(Beginning of Given data)

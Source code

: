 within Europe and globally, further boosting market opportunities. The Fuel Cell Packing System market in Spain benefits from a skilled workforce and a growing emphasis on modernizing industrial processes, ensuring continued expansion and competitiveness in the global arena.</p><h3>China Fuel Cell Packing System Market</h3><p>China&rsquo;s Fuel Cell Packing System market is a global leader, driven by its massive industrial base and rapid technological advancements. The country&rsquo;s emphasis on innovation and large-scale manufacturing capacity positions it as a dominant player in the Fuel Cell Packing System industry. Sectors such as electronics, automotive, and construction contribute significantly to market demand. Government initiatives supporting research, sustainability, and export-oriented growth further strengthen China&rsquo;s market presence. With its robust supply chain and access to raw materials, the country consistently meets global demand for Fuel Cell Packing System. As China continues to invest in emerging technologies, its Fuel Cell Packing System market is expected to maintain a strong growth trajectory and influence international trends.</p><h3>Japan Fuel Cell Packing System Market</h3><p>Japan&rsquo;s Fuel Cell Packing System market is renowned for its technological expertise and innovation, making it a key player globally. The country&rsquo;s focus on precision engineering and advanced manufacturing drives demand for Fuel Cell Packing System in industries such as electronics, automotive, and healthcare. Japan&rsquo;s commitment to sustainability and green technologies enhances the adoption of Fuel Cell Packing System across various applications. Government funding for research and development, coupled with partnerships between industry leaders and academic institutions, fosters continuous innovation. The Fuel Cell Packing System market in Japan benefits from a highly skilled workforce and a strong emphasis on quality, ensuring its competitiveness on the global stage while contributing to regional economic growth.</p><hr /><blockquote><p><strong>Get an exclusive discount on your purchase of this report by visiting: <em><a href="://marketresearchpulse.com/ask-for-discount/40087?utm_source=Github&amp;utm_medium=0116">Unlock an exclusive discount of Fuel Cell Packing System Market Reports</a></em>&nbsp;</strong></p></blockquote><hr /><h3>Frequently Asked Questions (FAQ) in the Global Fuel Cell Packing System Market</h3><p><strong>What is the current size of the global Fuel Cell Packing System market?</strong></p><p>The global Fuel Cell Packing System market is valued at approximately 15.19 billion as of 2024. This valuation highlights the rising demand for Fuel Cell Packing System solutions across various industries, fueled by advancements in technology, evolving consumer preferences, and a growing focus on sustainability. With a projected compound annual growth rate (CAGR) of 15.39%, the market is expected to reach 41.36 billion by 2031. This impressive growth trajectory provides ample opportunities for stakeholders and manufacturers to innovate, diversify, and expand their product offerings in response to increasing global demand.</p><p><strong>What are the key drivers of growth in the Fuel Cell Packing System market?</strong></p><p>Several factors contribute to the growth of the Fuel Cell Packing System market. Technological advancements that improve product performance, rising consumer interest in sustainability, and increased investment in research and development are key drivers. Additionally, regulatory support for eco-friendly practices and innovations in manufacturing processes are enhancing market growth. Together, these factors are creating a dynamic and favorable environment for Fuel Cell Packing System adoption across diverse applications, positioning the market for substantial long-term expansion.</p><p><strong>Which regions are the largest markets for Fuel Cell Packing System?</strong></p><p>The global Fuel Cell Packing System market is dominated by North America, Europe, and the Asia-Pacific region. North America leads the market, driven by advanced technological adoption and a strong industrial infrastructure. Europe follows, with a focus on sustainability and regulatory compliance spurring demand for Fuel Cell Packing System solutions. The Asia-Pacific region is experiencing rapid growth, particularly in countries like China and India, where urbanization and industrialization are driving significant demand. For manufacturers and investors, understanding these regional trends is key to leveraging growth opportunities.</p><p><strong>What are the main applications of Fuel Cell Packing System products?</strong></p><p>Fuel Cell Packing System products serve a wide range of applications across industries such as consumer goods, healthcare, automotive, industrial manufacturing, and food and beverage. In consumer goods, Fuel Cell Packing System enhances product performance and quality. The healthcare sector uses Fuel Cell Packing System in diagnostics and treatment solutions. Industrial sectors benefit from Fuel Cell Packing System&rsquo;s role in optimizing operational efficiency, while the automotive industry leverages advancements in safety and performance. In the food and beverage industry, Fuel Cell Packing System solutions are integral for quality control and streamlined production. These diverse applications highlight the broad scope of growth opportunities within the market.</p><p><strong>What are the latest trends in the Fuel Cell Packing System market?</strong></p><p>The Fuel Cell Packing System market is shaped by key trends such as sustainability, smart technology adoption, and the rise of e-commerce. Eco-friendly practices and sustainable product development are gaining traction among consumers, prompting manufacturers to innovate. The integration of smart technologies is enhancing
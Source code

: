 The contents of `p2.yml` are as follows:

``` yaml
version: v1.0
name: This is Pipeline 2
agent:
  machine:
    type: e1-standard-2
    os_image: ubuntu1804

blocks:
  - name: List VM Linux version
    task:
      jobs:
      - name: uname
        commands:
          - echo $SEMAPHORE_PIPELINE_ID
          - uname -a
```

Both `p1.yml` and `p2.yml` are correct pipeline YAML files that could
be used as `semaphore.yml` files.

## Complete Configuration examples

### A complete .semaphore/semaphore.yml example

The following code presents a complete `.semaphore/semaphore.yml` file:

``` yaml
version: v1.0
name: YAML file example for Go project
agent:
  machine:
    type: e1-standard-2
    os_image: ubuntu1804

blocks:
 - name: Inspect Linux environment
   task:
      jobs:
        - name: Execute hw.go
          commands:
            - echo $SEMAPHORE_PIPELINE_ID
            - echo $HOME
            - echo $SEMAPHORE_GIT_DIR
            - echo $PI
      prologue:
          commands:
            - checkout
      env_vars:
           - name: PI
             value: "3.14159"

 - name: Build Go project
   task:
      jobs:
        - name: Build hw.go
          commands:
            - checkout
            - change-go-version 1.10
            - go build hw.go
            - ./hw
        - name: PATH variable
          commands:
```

(End of Given data)
(Beginning of Given data)

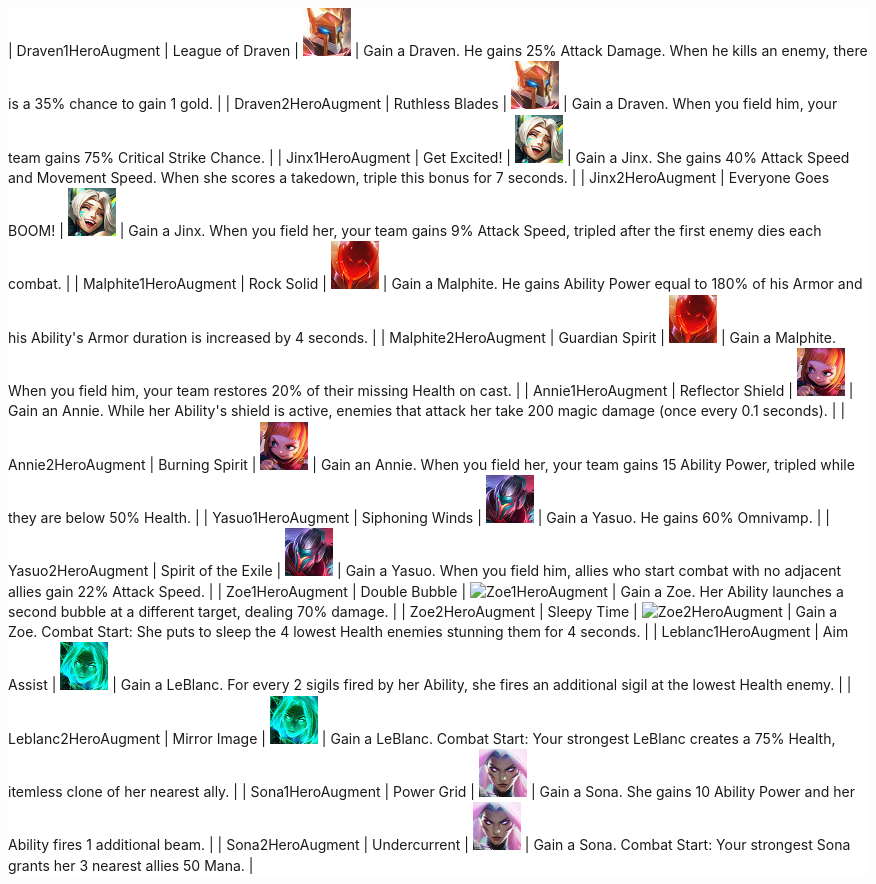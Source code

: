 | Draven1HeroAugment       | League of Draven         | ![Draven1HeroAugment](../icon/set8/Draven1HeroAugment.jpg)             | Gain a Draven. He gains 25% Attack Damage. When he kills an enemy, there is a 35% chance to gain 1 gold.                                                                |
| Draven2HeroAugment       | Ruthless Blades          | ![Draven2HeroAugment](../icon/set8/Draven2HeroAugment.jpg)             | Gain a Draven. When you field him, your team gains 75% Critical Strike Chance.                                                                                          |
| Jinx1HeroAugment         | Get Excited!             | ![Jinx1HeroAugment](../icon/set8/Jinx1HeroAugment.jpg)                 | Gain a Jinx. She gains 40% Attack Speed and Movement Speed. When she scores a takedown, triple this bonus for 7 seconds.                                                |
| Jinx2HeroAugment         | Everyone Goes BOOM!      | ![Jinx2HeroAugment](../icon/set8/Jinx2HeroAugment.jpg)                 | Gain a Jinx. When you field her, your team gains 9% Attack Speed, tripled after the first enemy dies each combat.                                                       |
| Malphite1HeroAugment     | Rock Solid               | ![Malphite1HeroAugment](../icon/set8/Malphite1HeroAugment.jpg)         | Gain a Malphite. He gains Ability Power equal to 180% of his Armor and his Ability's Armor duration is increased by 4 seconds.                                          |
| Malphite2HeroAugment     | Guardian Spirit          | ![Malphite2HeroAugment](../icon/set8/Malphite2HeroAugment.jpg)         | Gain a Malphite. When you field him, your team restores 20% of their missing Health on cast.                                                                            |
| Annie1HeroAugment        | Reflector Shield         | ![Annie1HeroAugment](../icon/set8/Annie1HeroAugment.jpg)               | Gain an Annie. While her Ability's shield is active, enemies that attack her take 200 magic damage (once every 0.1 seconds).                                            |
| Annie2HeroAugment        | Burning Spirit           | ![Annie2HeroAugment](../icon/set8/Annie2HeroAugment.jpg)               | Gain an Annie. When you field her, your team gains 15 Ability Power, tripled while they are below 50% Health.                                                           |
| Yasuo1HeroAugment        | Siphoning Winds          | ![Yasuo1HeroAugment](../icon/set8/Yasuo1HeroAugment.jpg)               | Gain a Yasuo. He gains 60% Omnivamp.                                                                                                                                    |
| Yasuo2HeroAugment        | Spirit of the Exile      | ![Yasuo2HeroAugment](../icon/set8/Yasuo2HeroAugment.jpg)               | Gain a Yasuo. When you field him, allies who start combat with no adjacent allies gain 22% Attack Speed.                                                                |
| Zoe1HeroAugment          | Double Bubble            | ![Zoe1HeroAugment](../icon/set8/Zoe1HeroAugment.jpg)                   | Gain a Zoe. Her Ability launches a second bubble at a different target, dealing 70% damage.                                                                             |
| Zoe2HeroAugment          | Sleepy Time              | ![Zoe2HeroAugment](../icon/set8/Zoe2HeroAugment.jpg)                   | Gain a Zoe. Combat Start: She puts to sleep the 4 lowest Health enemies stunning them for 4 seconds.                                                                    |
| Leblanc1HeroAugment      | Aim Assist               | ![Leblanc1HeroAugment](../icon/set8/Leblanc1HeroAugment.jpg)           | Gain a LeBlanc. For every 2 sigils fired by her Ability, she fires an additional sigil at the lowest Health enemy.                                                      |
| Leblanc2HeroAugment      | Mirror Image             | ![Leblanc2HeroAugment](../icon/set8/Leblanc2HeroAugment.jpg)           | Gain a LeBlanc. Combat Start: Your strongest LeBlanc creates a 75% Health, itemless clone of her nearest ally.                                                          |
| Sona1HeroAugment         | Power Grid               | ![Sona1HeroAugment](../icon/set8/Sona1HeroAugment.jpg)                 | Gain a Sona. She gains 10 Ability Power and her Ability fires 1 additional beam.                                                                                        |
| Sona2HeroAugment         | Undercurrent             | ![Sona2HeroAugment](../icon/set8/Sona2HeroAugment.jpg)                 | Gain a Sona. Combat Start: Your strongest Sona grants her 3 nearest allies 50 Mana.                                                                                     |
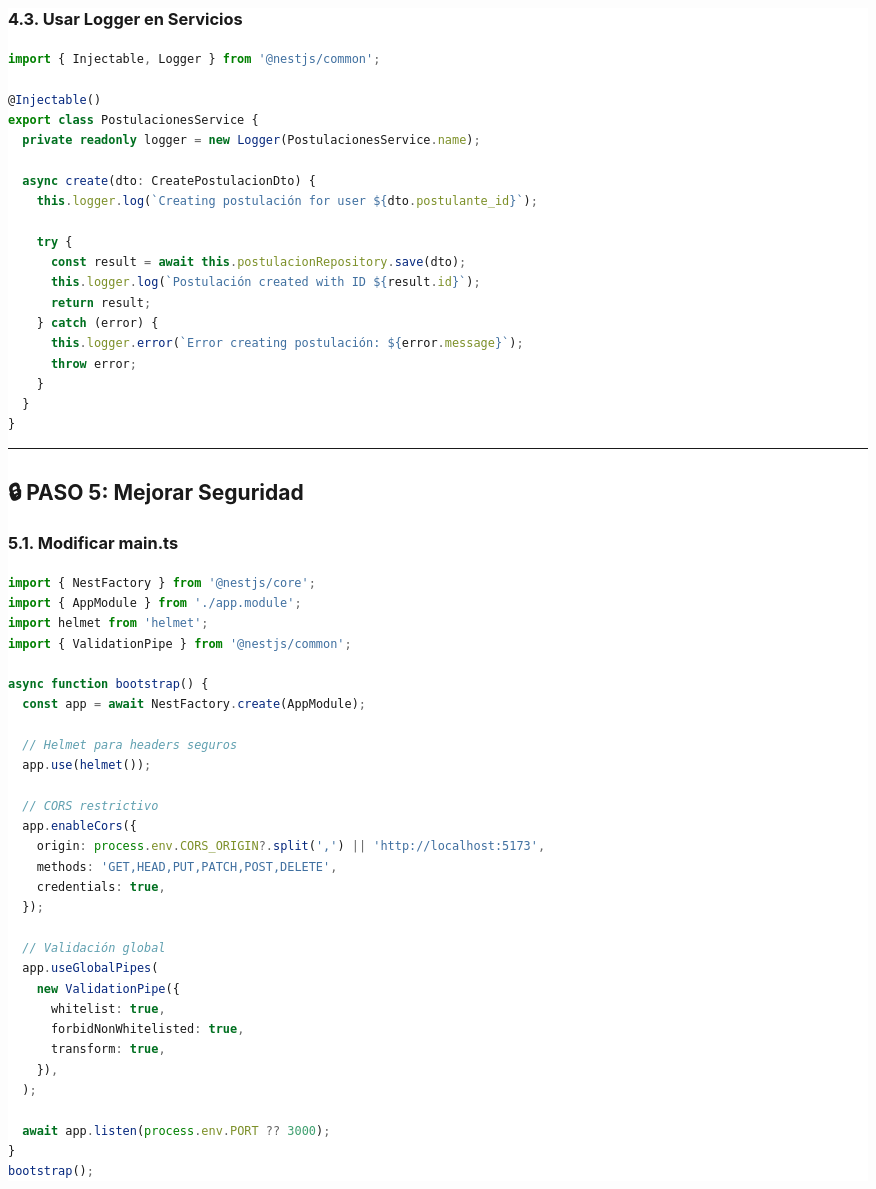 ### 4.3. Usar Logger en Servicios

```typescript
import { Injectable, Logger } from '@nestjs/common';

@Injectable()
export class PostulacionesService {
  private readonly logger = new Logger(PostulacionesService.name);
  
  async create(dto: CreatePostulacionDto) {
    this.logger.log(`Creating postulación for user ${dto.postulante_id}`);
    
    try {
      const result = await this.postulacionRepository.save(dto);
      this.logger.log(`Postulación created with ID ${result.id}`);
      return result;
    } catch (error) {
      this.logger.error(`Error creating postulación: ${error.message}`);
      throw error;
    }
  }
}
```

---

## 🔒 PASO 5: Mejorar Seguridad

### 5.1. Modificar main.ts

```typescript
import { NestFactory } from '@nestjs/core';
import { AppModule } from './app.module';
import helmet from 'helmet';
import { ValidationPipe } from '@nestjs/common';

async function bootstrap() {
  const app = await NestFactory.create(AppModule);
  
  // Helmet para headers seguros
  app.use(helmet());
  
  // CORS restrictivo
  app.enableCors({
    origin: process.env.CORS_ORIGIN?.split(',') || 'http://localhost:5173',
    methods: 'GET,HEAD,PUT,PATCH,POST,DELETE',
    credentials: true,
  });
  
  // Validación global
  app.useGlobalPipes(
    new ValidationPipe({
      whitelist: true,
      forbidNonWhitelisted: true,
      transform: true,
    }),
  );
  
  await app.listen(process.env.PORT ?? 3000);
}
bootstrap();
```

(End of Given data)

The word "nearest" appears in some of the lines above. Copy those lines.

#### [Response to this task]
| Leblanc2HeroAugment      | Mirror Image             | ![Leblanc2HeroAugment](../icon/set8/Leblanc2HeroAugment.jpg)           | Gain a LeBlanc. Combat Start: Your strongest LeBlanc creates a 75% Health, itemless clone of her nearest ally.                                                          |
| Sona2HeroAugment         | Undercurrent             | ![Sona2HeroAugment](../icon/set8/Sona2HeroAugment.jpg)                 | Gain a Sona. Combat Start: Your strongest Sona grants her 3 nearest allies 50 Mana.                                                                                     |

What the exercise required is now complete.